DATA EXTRACTS Block Start

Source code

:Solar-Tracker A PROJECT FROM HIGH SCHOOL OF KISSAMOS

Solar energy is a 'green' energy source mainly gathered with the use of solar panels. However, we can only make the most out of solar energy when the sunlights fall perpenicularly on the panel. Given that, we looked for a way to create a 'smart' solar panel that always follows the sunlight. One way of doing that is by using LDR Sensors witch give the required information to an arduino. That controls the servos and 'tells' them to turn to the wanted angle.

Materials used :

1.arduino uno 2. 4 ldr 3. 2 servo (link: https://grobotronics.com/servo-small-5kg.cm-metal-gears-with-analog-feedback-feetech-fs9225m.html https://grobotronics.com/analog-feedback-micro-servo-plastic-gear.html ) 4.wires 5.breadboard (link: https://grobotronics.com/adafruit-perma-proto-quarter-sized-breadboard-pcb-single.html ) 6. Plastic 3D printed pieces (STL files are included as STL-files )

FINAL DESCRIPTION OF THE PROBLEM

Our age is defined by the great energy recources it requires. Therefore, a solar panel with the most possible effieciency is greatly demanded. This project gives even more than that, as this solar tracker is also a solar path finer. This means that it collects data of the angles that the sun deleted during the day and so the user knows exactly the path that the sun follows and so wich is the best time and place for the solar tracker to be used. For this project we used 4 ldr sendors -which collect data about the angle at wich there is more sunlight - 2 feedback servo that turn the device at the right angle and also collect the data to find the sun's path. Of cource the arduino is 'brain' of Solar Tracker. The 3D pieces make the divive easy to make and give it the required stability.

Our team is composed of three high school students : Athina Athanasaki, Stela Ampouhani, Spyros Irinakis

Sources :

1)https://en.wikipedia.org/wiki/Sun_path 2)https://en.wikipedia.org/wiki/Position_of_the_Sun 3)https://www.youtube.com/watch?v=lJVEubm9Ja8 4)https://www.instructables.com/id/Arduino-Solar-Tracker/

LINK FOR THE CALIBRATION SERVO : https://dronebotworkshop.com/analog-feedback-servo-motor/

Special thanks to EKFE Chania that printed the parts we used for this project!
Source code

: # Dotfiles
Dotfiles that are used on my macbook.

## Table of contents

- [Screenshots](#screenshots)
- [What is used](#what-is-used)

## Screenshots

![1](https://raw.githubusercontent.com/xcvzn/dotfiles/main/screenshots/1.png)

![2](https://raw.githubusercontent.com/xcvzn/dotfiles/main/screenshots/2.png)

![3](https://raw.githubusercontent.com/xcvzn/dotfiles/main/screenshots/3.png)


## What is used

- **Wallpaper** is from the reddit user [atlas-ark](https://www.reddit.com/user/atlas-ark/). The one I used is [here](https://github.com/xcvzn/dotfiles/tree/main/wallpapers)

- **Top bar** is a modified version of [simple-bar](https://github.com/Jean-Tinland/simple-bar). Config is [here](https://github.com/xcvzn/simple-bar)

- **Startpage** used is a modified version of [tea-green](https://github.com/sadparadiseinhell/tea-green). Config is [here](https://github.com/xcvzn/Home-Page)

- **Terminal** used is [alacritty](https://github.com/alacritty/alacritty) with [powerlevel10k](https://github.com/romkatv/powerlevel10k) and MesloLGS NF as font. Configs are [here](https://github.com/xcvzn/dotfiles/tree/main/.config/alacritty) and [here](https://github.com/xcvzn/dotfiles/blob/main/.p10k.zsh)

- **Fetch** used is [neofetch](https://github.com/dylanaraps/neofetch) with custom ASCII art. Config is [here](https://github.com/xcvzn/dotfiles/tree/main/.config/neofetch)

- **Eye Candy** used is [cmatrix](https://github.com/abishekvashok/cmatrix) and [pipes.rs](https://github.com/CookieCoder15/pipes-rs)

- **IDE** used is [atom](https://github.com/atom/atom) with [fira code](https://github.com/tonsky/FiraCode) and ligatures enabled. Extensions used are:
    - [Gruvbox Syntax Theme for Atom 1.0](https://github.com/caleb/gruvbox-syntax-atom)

DATA EXTRACTS Block End

ACTIVITY: Exactly as they appear, retype the lines from the start of the records through the line containing "Our age is defined".

EXERCISE SOLUTION:
Source code

:Solar-Tracker A PROJECT FROM HIGH SCHOOL OF KISSAMOS

Solar energy is a 'green' energy source mainly gathered with the use of solar panels. However, we can only make the most out of solar energy when the sunlights fall perpenicularly on the panel. Given that, we looked for a way to create a 'smart' solar panel that always follows the sunlight. One way of doing that is by using LDR Sensors witch give the required information to an arduino. That controls the servos and 'tells' them to turn to the wanted angle.

Materials used :

1.arduino uno 2. 4 ldr 3. 2 servo (link: https://grobotronics.com/servo-small-5kg.cm-metal-gears-with-analog-feedback-feetech-fs9225m.html https://grobotronics.com/analog-feedback-micro-servo-plastic-gear.html ) 4.wires 5.breadboard (link: https://grobotronics.com/adafruit-perma-proto-quarter-sized-breadboard-pcb-single.html ) 6. Plastic 3D printed pieces (STL files are included as STL-files )

FINAL DESCRIPTION OF THE PROBLEM

Our age is defined by the great energy recources it requires. Therefore, a solar panel with the most possible effieciency is greatly demanded. This project gives even more than that, as this solar tracker is also a solar path finer. This means that it collects data of the angles that the sun deleted during the day and so the user knows exactly the path that the sun follows and so wich is the best time and place for the solar tracker to be used. For this project we used 4 ldr sendors -which collect data about the angle at wich there is more sunlight - 2 feedback servo that turn the device at the right angle and also collect the data to find the sun's path. Of cource the arduino is 'brain' of Solar Tracker. The 3D pieces make the divive easy to make and give it the required stability.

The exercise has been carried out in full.